(Dataset entries)

=== Section Start ===

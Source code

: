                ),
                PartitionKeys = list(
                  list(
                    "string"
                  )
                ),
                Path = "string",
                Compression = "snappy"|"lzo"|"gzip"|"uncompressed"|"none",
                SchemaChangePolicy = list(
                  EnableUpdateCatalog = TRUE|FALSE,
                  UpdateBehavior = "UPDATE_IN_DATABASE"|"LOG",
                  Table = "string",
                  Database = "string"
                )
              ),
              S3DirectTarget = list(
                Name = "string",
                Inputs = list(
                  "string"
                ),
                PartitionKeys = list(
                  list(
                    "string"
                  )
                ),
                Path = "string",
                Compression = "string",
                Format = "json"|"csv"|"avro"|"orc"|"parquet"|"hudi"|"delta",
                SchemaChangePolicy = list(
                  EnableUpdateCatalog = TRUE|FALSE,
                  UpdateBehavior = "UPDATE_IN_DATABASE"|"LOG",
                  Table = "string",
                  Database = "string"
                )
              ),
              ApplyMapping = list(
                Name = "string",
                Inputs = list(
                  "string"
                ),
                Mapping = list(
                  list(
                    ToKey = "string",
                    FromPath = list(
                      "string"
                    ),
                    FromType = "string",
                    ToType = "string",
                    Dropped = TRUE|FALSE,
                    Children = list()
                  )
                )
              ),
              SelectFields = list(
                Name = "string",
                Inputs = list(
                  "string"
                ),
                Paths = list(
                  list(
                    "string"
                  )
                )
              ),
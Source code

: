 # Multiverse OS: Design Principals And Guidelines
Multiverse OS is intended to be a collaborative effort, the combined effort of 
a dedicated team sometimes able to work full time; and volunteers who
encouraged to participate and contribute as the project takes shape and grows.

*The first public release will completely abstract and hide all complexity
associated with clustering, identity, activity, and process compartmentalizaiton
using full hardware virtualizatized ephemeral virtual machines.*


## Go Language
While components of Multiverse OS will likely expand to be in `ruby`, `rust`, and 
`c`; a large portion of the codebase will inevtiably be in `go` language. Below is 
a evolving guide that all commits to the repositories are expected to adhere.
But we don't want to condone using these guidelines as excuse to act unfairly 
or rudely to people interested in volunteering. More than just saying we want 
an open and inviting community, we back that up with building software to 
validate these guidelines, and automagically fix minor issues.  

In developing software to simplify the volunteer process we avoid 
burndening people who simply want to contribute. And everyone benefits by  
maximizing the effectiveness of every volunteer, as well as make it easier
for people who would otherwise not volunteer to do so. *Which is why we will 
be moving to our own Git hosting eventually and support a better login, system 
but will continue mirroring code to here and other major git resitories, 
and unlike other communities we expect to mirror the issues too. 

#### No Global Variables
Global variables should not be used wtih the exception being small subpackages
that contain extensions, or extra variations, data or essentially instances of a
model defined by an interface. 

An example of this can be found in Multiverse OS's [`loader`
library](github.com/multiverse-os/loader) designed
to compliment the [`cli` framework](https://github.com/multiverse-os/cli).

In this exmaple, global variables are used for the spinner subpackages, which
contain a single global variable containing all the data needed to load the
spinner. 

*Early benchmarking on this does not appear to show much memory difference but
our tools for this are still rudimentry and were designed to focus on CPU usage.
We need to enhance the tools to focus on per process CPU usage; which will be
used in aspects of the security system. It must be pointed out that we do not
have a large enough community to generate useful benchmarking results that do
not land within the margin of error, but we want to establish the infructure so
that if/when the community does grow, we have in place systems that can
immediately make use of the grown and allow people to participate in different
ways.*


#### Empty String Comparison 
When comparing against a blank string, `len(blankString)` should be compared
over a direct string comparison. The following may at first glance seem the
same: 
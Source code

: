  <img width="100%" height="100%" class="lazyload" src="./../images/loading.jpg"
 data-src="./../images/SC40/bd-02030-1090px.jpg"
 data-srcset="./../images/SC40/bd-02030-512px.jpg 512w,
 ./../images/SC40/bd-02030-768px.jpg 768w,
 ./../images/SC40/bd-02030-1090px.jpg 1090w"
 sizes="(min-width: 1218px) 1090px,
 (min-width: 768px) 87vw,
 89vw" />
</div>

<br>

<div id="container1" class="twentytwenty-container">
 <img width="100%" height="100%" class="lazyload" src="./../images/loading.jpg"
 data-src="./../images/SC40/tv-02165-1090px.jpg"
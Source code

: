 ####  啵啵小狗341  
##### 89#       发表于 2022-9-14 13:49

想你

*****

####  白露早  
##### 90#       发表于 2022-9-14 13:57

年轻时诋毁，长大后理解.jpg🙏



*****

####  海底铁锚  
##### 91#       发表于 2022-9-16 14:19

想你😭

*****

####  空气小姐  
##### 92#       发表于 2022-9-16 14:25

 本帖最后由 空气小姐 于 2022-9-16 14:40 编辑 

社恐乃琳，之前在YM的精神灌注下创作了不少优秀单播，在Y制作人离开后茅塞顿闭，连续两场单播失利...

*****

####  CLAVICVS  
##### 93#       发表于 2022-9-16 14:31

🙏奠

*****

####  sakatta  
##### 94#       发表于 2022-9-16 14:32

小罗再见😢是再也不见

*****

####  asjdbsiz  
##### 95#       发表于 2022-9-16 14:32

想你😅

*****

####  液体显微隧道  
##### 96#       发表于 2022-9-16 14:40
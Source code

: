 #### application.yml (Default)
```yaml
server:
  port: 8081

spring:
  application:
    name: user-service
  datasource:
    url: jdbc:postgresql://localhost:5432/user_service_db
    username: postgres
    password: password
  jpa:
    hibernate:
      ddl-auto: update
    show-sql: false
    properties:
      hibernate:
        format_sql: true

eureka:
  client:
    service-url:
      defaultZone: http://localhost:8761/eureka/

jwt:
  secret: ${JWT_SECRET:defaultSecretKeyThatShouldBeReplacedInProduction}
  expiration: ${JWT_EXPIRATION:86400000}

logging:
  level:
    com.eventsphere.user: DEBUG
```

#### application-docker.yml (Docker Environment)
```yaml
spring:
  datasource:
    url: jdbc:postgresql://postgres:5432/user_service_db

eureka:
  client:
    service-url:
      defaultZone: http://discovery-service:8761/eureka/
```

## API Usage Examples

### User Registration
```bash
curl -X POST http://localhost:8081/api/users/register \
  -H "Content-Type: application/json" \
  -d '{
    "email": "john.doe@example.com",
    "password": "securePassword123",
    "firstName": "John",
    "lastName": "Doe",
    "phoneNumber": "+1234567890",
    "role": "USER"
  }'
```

=== Section End ===

TASK DESCRIPTION: Copy each line in the entries above where "postgresql" turns up.

OUTPUT:
    url: jdbc:postgresql://localhost:5432/user_service_db
    url: jdbc:postgresql://postgres:5432/user_service_db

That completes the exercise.